>>

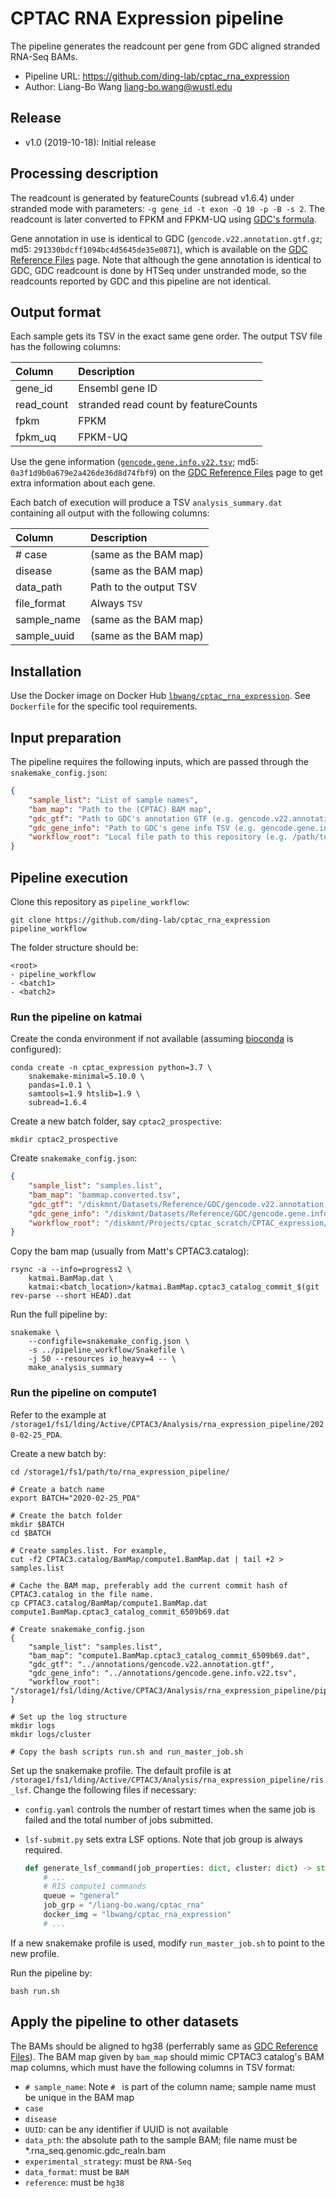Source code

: # CPTAC RNA Expression pipeline
The pipeline generates the readcount per gene from GDC aligned stranded RNA-Seq BAMs.

- Pipeline URL: <https://github.com/ding-lab/cptac_rna_expression>
- Author: Liang-Bo Wang <liang-bo.wang@wustl.edu>


## Release
- v1.0 (2019-10-18): Initial release


## Processing description
The readcount is generated by featureCounts (subread v1.6.4) under stranded mode with parameters: `-g gene_id -t exon -Q 10 -p -B -s 2`. The readcount is later converted to FPKM and FPKM-UQ using [GDC's formula].

Gene annotation in use is identical to GDC (`gencode.v22.annotation.gtf.gz`; md5: `291330bdcff1094bc4d5645de35e0871`), which is available on the [GDC Reference Files] page. Note that although the gene annotation is identical to GDC, GDC readcount is done by HTSeq under unstranded mode, so the readcounts reported by GDC and this pipeline are not identical.


## Output format
Each sample gets its TSV in the exact same gene order. The output TSV file has the following columns:

|   Column   |             Description              |
| :--------- | :----------------------------------- |
| gene_id    | Ensembl gene ID                      |
| read_count | stranded read count by featureCounts |
| fpkm       | FPKM                                 |
| fpkm_uq    | FPKM-UQ                              |

Use the gene information ([`gencode.gene.info.v22.tsv`][gene-info-tsv]; md5: `0a3f1d9b0a679e2a426de36d8d74fbf9`) on the [GDC Reference Files] page to get extra information about each gene.

Each batch of execution will produce a TSV `analysis_summary.dat` containing all output with the following columns:

|   Column    |      Description       |
| :---------- | :--------------------- |
| # case      | (same as the BAM map)  |
| disease     | (same as the BAM map)  |
| data_path   | Path to the output TSV |
| file_format | Always `TSV`           |
| sample_name | (same as the BAM map)  |
| sample_uuid | (same as the BAM map)  |

[GDC Reference Files]: https://gdc.cancer.gov/about-data/data-harmonization-and-generation/gdc-reference-files
[GDC's formula]: https://docs.gdc.cancer.gov/Data/Bioinformatics_Pipelines/Expression_mRNA_Pipeline/#upper-quartile-fpkm
[gene-info-tsv]: https://api.gdc.cancer.gov/data/b011ee3e-14d8-4a97-aed4-e0b10f6bbe82


## Installation
Use the Docker image on Docker Hub [`lbwang/cptac_rna_expression`][docker-image]. See `Dockerfile` for the specific tool requirements.

[docker-image]: https://hub.docker.com/r/lbwang/cptac_rna_expression


## Input preparation
The pipeline requires the following inputs, which are passed through the `snakemake_config.json`:

```json
{
    "sample_list": "List of sample names",
    "bam_map": "Path to the (CPTAC) BAM map",
    "gdc_gtf": "Path to GDC's annotation GTF (e.g. gencode.v22.annotation.gtf)",
    "gdc_gene_info": "Path to GDC's gene info TSV (e.g. gencode.gene.info.v22.tsv)",
    "workflow_root": "Local file path to this repository (e.g. /path/to/cptac_rna_expression)"
}
```


## Pipeline execution
Clone this repository as `pipeline_workflow`:

    git clone https://github.com/ding-lab/cptac_rna_expression pipeline_workflow

The folder structure should be:

    <root>
    - pipeline_workflow
    - <batch1>
    - <batch2>


### Run the pipeline on katmai

Create the conda environment if not available (assuming [bioconda] is configured):

    conda create -n cptac_expression python=3.7 \
        snakemake-minimal=5.10.0 \
        pandas=1.0.1 \
        samtools=1.9 htslib=1.9 \
        subread=1.6.4

[bioconda]: https://bioconda.github.io/index.html

Create a new batch folder, say `cptac2_prospective`:

    mkdir cptac2_prospective

Create `snakemake_config.json`:

```json
{
    "sample_list": "samples.list",
    "bam_map": "bammap.converted.tsv",
    "gdc_gtf": "/diskmnt/Datasets/Reference/GDC/gencode.v22.annotation.gtf",
    "gdc_gene_info": "/diskmnt/Datasets/Reference/GDC/gencode.gene.info.v22.tsv",
    "workflow_root": "/diskmnt/Projects/cptac_scratch/CPTAC_expression/pipeline_workflow"
}
```

Copy the bam map (usually from Matt's CPTAC3.catalog):

    rsync -a --info=progress2 \
        katmai.BamMap.dat \
        katmai:<batch_location>/katmai.BamMap.cptac3_catalog_commit_$(git rev-parse --short HEAD).dat

Run the full pipeline by:

    snakemake \
        --configfile=snakemake_config.json \
        -s ../pipeline_workflow/Snakefile \
        -j 50 --resources io_heavy=4 -- \
        make_analysis_summary


### Run the pipeline on compute1
Refer to the example at `/storage1/fs1/lding/Active/CPTAC3/Analysis/rna_expression_pipeline/2020-02-25_PDA`.

Create a new batch by:

    cd /storage1/fs1/path/to/rna_expression_pipeline/

    # Create a batch name
    export BATCH="2020-02-25_PDA"

    # Create the batch folder
    mkdir $BATCH
    cd $BATCH

    # Create samples.list. For example,
    cut -f2 CPTAC3.catalog/BamMap/compute1.BamMap.dat | tail +2 > samples.list

    # Cache the BAM map, preferably add the current commit hash of CPTAC3.catalog in the file name.
    cp CPTAC3.catalog/BamMap/compute1.BamMap.dat compute1.BamMap.cptac3_catalog_commit_6509b69.dat

    # Create snakemake_config.json
    {
        "sample_list": "samples.list",
        "bam_map": "compute1.BamMap.cptac3_catalog_commit_6509b69.dat",
        "gdc_gtf": "../annotations/gencode.v22.annotation.gtf",
        "gdc_gene_info": "../annotations/gencode.gene.info.v22.tsv",
        "workflow_root": "/storage1/fs1/lding/Active/CPTAC3/Analysis/rna_expression_pipeline/pipeline_workflow"
    }

    # Set up the log structure
    mkdir logs
    mkdir logs/cluster

    # Copy the bash scripts run.sh and run_master_job.sh


Set up the snakemake profile. The default profile is at `/storage1/fs1/lding/Active/CPTAC3/Analysis/rna_expression_pipeline/ris_lsf`. Change the following files if necessary:

- `config.yaml` controls the number of restart times when the same job is failed and the total number of jobs submitted.
- `lsf-submit.py` sets extra LSF options. Note that job group is always required.

    ```python
    def generate_lsf_command(job_properties: dict, cluster: dict) -> str:
        # ...
        # RIS compute1 commands
        queue = "general"
        job_grp = "/liang-bo.wang/cptac_rna"
        docker_img = "lbwang/cptac_rna_expression"
        # ...
    ```

If a new snakemake profile is used, modify `run_master_job.sh` to point to the new profile.

Run the pipeline by:

    bash run.sh


## Apply the pipeline to other datasets
The BAMs should be aligned to hg38 (perferrably same as [GDC Reference Files]). The BAM map given by `bam_map` should mimic CPTAC3 catalog's BAM map columns, which must have the following columns in TSV format:

- `# sample_name`: Note `# ` is part of the column name;
                   sample name must be unique in the BAM map
- `case`
- `disease`
- `UUID`: can be any identifier if UUID is not available
- `data_pth`: the absolute path to the sample BAM;
              file name must be *.rna_seq.genomic.gdc_realn.bam
- `experimental_strategy`: must be `RNA-Seq`
- `data_format`: must be `BAM`
- `reference`: must be `hg38`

<<

■ EXERCISE: This exercise asks for the line with "## Apply the pipeline to other datasets" and all lines after it through the end of the records above, retyped exactly and with nothing else.

■ RESPONSE:
## Apply the pipeline to other datasets
The BAMs should be aligned to hg38 (perferrably same as [GDC Reference Files]). The BAM map given by `bam_map` should mimic CPTAC3 catalog's BAM map columns, which must have the following columns in TSV format:

- `# sample_name`: Note `# ` is part of the column name;
                   sample name must be unique in the BAM map
- `case`
- `disease`
- `UUID`: can be any identifier if UUID is not available
- `data_pth`: the absolute path to the sample BAM;
              file name must be *.rna_seq.genomic.gdc_realn.bam
- `experimental_strategy`: must be `RNA-Seq`
- `data_format`: must be `BAM`
- `reference`: must be `hg38`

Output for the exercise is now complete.